I've just reproduced it:
Code:
@Test
public void testMultiValueMap() {
QueueChannel replyChannel = new QueueChannel();
DirectChannel requestChannel = new DirectChannel();
requestChannel.subscribe(new AbstractReplyProducingMessageHandler() {
@Override
protected Object handleRequestMessage(Message<?> requestMessage) {
return new Source("John", "Doe");
}
});
ContentEnricher enricher = new ContentEnricher();
enricher.setRequestChannel(requestChannel);
SpelExpressionParser parser = new SpelExpressionParser();
Map<String, Expression> propertyExpressions = new HashMap<String, Expression>();
propertyExpressions.put("name", parser.parseExpression("payload.lastName + ', ' + payload.firstName"));
enricher.setPropertyExpressions(propertyExpressions);
enricher.afterPropertiesSet();
Message<?> requestMessage = MessageBuilder.withPayload(new LinkedMultiValueMap()).setReplyChannel(replyChannel).build();
enricher.handleMessage(requestMessage);
Message<?> reply = replyChannel.receive(0);
MultiValueMap result = (MultiValueMap) reply.getPayload();
assertEquals("test", result.get("name"));
}
The problem is really laying on MultiValueMap.
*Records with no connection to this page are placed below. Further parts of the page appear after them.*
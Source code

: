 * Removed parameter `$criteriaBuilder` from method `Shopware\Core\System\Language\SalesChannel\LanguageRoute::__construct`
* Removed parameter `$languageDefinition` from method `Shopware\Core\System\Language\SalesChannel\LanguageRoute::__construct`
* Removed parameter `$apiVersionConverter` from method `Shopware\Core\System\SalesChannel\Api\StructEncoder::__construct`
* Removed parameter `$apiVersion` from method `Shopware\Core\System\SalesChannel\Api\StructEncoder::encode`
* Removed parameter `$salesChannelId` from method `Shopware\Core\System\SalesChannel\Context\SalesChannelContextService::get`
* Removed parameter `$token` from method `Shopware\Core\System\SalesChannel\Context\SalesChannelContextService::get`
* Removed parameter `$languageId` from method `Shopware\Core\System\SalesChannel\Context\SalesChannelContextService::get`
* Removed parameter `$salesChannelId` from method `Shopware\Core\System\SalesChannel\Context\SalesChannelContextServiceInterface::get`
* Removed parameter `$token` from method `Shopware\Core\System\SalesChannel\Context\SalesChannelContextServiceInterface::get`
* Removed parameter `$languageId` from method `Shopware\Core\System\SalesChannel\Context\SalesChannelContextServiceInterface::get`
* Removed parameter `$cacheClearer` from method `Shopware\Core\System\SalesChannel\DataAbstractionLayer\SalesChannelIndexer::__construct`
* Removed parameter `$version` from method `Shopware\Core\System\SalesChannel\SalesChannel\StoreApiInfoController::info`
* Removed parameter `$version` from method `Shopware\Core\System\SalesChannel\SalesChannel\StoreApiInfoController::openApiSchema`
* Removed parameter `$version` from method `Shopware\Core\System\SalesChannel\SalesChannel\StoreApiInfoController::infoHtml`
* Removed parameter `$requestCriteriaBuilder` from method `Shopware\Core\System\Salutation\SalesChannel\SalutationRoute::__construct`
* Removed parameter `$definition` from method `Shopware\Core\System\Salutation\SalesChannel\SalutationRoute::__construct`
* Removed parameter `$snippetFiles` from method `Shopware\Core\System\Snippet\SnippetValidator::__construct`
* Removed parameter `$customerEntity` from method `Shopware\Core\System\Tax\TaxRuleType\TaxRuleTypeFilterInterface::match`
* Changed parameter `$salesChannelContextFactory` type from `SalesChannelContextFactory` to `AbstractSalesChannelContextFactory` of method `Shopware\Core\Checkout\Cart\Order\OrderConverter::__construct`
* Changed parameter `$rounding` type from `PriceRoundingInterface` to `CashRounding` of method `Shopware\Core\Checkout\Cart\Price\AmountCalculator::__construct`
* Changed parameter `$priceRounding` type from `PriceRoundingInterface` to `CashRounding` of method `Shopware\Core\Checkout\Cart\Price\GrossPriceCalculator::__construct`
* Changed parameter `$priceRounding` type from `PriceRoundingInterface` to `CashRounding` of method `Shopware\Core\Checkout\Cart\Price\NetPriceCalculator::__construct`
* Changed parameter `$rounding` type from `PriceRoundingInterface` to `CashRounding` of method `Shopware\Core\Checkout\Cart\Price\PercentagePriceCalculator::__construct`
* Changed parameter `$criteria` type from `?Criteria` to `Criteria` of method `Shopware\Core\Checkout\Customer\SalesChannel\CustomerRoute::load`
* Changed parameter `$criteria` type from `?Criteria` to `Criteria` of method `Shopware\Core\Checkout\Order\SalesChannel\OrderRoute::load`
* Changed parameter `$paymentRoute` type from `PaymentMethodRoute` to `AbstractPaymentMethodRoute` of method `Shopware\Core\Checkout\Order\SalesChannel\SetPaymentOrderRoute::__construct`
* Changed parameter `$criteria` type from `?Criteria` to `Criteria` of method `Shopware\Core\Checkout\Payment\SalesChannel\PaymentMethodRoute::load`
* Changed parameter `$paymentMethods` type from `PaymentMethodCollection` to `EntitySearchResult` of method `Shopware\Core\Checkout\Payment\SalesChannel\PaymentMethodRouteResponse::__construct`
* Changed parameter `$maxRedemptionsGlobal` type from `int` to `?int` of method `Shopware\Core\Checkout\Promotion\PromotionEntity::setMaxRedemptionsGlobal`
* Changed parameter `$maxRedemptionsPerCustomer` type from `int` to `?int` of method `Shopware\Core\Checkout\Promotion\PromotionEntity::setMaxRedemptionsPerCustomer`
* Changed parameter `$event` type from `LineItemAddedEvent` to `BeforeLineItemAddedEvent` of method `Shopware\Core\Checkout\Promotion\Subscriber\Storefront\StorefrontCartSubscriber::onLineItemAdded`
It requeries that the value should be java.util.List.
The simple fix of it - just wrap the expression with {}:
HTML Code:
<int:enricher id="deletePaymentInstrumentEnricher" input-channel="deletePayloadEnricher" >
<introperty name="paymentInstrumentToken" value="{onewerewrwerwe}" />
</int:enricher>
So, there is no any reason to open new JIRA.